Again the Lord spoke to Ahaz, “Ask the Lord your God for a sign, whether in the deepest depths or in the highest heights.” But Ahaz said, “I will not ask; I will not put the Lord to the test.” Then Isaiah said, “Hear now, you house of David! Is it not enough to try the patience of humans? Will you try the patience of my God also? Therefore the Lord himself will give you a sign: The virgin will conceive and give birth to a son, and[e] will call him Immanuel.

Those were cryptic words in the day if Ahaz. When Isaiah looks to the future, there was an Immanuel born in the lifetime of Isaiah. This was a small fulfillment of this prophecy. But as with most Old Testament prophecy, there is a a relatively immediate fulfillment, but there is also a longer term ultimate fulfillment. In Matthew 1:22-23 we read, “All this took place to fulfill what the Lord had said through the prophet: ‘The virgin will conceive and give birth to a son, and they will call him Immanuel’ (which means ‘God with us’).” Jesus is the ultimate fulfillment of the prophet Isaiah. Jesus is with us. Immanuel says many things to us today:

  • There is a God: When the world feels out of control, it’s natural to feel alone. Jesus coming to earth reminds people everywhere that there is a God who holds the world in His hands. He is knowable. He is powerful. He is with His people. He is present, available, and ready to work in our lives.
  • God is with us: This is not an exclusive “us.” This is an invitational us. Whoever comes and acknowledges Jesus as Lord and Savior can know that God is with them.

This Immanuel truth about God can overcome fear. Whether you have anxiety or bravado, healthy or unhealthy fear, you can be assured that God knows what is going on in your life. He came as a child and lived on this earth with no advantage. Yet, He has all the power in His hand. If you will acknowledge Him as Lord and Savior, this is the God who is with you wherever you are and in whatever you’re facing. God does not always give you what you want, but God will always call you to what is best. Real faith is following even when you don’t love or like the result.

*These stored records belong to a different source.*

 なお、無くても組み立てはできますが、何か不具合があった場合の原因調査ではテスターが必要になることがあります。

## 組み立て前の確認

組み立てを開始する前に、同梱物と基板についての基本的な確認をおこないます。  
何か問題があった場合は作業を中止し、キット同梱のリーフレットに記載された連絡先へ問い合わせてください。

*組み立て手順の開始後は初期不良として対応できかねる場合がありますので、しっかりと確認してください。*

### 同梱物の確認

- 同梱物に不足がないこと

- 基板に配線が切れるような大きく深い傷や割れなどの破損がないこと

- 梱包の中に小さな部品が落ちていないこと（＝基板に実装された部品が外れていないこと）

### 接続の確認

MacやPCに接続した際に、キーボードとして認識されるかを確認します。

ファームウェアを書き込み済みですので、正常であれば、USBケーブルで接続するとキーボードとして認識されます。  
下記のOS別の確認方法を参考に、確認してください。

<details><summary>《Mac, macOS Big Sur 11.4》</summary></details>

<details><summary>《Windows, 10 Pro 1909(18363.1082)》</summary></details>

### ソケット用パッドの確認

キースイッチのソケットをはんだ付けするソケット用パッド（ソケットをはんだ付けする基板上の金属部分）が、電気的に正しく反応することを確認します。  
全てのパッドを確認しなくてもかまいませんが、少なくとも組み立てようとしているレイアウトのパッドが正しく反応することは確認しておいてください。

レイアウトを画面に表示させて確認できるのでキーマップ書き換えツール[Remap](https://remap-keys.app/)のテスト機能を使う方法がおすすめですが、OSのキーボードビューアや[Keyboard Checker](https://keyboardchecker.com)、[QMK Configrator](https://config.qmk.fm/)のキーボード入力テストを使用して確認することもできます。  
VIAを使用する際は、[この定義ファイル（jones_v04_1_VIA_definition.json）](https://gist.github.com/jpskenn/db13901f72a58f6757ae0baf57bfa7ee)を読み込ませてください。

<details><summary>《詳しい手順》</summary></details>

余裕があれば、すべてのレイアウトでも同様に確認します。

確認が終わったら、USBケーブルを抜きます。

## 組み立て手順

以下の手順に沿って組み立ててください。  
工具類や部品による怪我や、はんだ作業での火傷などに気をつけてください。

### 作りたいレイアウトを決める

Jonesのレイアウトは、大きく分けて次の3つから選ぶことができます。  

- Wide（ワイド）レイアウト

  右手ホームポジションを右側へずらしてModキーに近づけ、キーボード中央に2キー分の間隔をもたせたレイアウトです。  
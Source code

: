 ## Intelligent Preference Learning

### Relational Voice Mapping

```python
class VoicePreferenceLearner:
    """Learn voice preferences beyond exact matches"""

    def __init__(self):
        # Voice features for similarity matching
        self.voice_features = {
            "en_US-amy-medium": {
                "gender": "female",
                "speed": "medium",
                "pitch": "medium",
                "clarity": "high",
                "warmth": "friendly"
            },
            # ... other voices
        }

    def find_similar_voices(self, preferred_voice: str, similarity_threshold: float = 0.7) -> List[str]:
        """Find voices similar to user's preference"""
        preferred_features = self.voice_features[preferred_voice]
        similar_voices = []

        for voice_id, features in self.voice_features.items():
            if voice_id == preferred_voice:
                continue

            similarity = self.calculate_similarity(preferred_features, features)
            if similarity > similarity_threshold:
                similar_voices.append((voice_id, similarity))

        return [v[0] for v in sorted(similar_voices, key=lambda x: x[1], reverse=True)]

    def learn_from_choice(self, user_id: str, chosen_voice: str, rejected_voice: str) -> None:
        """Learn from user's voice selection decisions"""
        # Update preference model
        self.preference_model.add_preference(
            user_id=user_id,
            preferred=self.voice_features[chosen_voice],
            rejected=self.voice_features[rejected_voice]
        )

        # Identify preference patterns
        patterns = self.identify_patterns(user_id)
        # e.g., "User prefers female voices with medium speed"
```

The song of Immanuel is meaningful when things are bleak and fear is reigning. A gentle God through a child in a manger assures us that we are not forgotten. We only need to trust and God will work in a way that you can’t understand. If you are alone, you don’t have to compromise your standards. If you’re in a broken marriage, you can trust God instead of your circumstances. If you struggle to forgive another, God will give you the ability to forgive. So often fear encourages you to take care of it on your own. Jesus is the ultimate reminder that God is trustworthy. You can trust Him with eternity and you can trust Him with every day of your life. You can leave the results in God’s hand. Theologian Henri Nouwen describes trust in this way:

To be grateful for the good things that happen in our lives is easy. But to be grateful for all of our lives – the good as well as the bad, the moments of joy as well as the moments of sorrow, the successes as well as the failures, the rewards as well as the rejection – that requires hard spiritual work.

Until you can thank God for all things in our lives, you are using God as a means to an end. Real faith doesn’t just trust God for a good result. Real faith honors and trusts God no matter what the result. God is with you. You can choose to honor God even when it isn’t the obvious choice.